_Your objective_
Quote only the span from the first line of the entries to the line containing "# Le compteur du GASE for YunoHost", both ends kept. Leave every picture out.

___ Input material ___

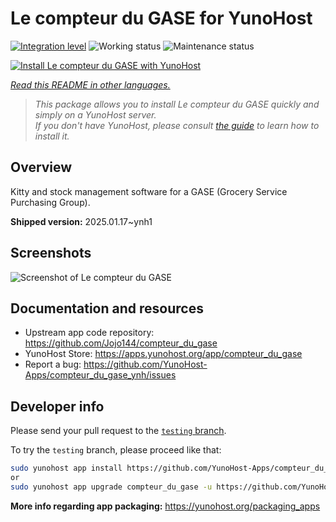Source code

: <!--
N.B.: This README was automatically generated by <https://github.com/YunoHost/apps/tree/master/tools/readme_generator>
It shall NOT be edited by hand.
-->

# Le compteur du GASE for YunoHost

[![Integration level](https://apps.yunohost.org/badge/integration/compteur_du_gase)](https://ci-apps.yunohost.org/ci/apps/compteur_du_gase/)
![Working status](https://apps.yunohost.org/badge/state/compteur_du_gase)
![Maintenance status](https://apps.yunohost.org/badge/maintained/compteur_du_gase)

[![Install Le compteur du GASE with YunoHost](https://install-app.yunohost.org/install-with-yunohost.svg)](https://install-app.yunohost.org/?app=compteur_du_gase)

*[Read this README in other languages.](./ALL_README.md)*

> *This package allows you to install Le compteur du GASE quickly and simply on a YunoHost server.*  
> *If you don't have YunoHost, please consult [the guide](https://yunohost.org/install) to learn how to install it.*

## Overview

Kitty and stock management software for a GASE (Grocery Service Purchasing Group).

**Shipped version:** 2025.01.17~ynh1

## Screenshots

![Screenshot of Le compteur du GASE](./doc/screenshots/Screenshot_2021-12-26_Le-compteur-du-GASE.png)

## Documentation and resources

- Upstream app code repository: <https://github.com/Jojo144/compteur_du_gase>
- YunoHost Store: <https://apps.yunohost.org/app/compteur_du_gase>
- Report a bug: <https://github.com/YunoHost-Apps/compteur_du_gase_ynh/issues>

## Developer info

Please send your pull request to the [`testing` branch](https://github.com/YunoHost-Apps/compteur_du_gase_ynh/tree/testing).

To try the `testing` branch, please proceed like that:

```bash
sudo yunohost app install https://github.com/YunoHost-Apps/compteur_du_gase_ynh/tree/testing --debug
or
sudo yunohost app upgrade compteur_du_gase -u https://github.com/YunoHost-Apps/compteur_du_gase_ynh/tree/testing --debug
```

**More info regarding app packaging:** <https://yunohost.org/packaging_apps>
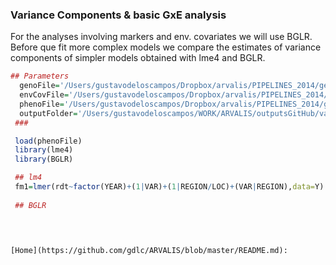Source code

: ### Variance Components & basic GxE analysis

  For the analyses involving markers and env. covariates we will use BGLR. Before que fit more complex models we compare the estimates of variance components of simpler models obtained with lme4 and BGLR.

   
```R
## Parameters
  genoFile='/Users/gustavodeloscampos/Dropbox/arvalis/PIPELINES_2014/getData/output/X_2012_2014.rda'
  envCovFile='/Users/gustavodeloscampos/Dropbox/arvalis/PIPELINES_2014/getData/output/W_No_ctr_std.rda' 
  phenoFile='/Users/gustavodeloscampos/Dropbox/arvalis/PIPELINES_2014/getData/output/Y.rda' 
  outputFolder='/Users/gustavodeloscampos/WORK/ARVALIS/outputsGitHub/varComp/'
 ###

 load(phenoFile)
 library(lme4)
 library(BGLR)

 ## lm4
 fm1=lmer(rdt~factor(YEAR)+(1|VAR)+(1|REGION/LOC)+(VAR|REGION),data=Y)  
 
 ## BGLR


 

```
    [Home](https://github.com/gdlc/ARVALIS/blob/master/README.md):
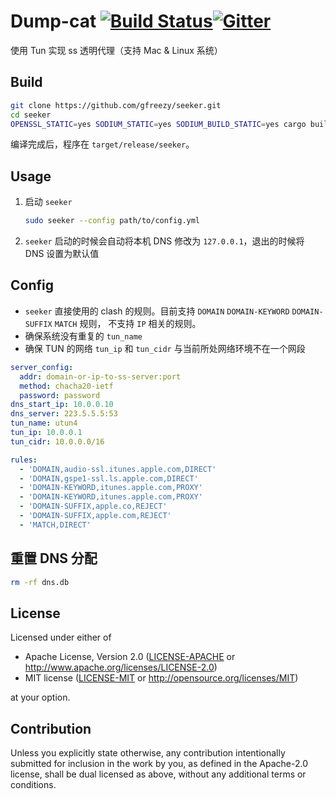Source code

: # Dump-cat [![Build Status](https://travis-ci.com/gfreezy/seeker.svg?branch=master)](https://travis-ci.com/gfreezy/seeker)[![Gitter](https://badges.gitter.im/AllSundays/seeker.svg)](https://gitter.im/AllSundays/seeker?utm_source=badge&utm_medium=badge&utm_campaign=pr-badge)
使用 Tun 实现 ss 透明代理（支持 Mac & Linux 系统）

## Build
```bash
git clone https://github.com/gfreezy/seeker.git
cd seeker
OPENSSL_STATIC=yes SODIUM_STATIC=yes SODIUM_BUILD_STATIC=yes cargo build --release
```

编译完成后，程序在 `target/release/seeker`。

## Usage

1. 启动 `seeker`

    ```bash
    sudo seeker --config path/to/config.yml
    ```
   
2. `seeker` 启动的时候会自动将本机 DNS 修改为 `127.0.0.1`，退出的时候将 DNS 设置为默认值

## Config

* `seeker` 直接使用的 clash 的规则。目前支持 `DOMAIN` `DOMAIN-KEYWORD` `DOMAIN-SUFFIX` `MATCH` 规则，
不支持 `IP` 相关的规则。
* 确保系统没有重复的 `tun_name` 
* 确保 TUN 的网络 `tun_ip` 和 `tun_cidr` 与当前所处网络环境不在一个网段
   
```yaml
server_config:
  addr: domain-or-ip-to-ss-server:port
  method: chacha20-ietf
  password: password
dns_start_ip: 10.0.0.10
dns_server: 223.5.5.5:53
tun_name: utun4
tun_ip: 10.0.0.1
tun_cidr: 10.0.0.0/16

rules:
  - 'DOMAIN,audio-ssl.itunes.apple.com,DIRECT'
  - 'DOMAIN,gspe1-ssl.ls.apple.com,DIRECT'
  - 'DOMAIN-KEYWORD,itunes.apple.com,PROXY'
  - 'DOMAIN-KEYWORD,itunes.apple.com,PROXY'
  - 'DOMAIN-SUFFIX,apple.co,REJECT'
  - 'DOMAIN-SUFFIX,apple.com,REJECT'
  - 'MATCH,DIRECT'
```

## 重置 DNS 分配

```bash
rm -rf dns.db
``` 

## License

Licensed under either of

 * Apache License, Version 2.0
   ([LICENSE-APACHE](LICENSE-APACHE) or http://www.apache.org/licenses/LICENSE-2.0)
 * MIT license
   ([LICENSE-MIT](LICENSE-MIT) or http://opensource.org/licenses/MIT)

at your option.

## Contribution

Unless you explicitly state otherwise, any contribution intentionally submitted
for inclusion in the work by you, as defined in the Apache-2.0 license, shall be
dual licensed as above, without any additional terms or conditions.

___

_Response area_
Source code

: <!--
N.B.: This README was automatically generated by <https://github.com/YunoHost/apps/tree/master/tools/readme_generator>
It shall NOT be edited by hand.
-->

# Le compteur du GASE for YunoHost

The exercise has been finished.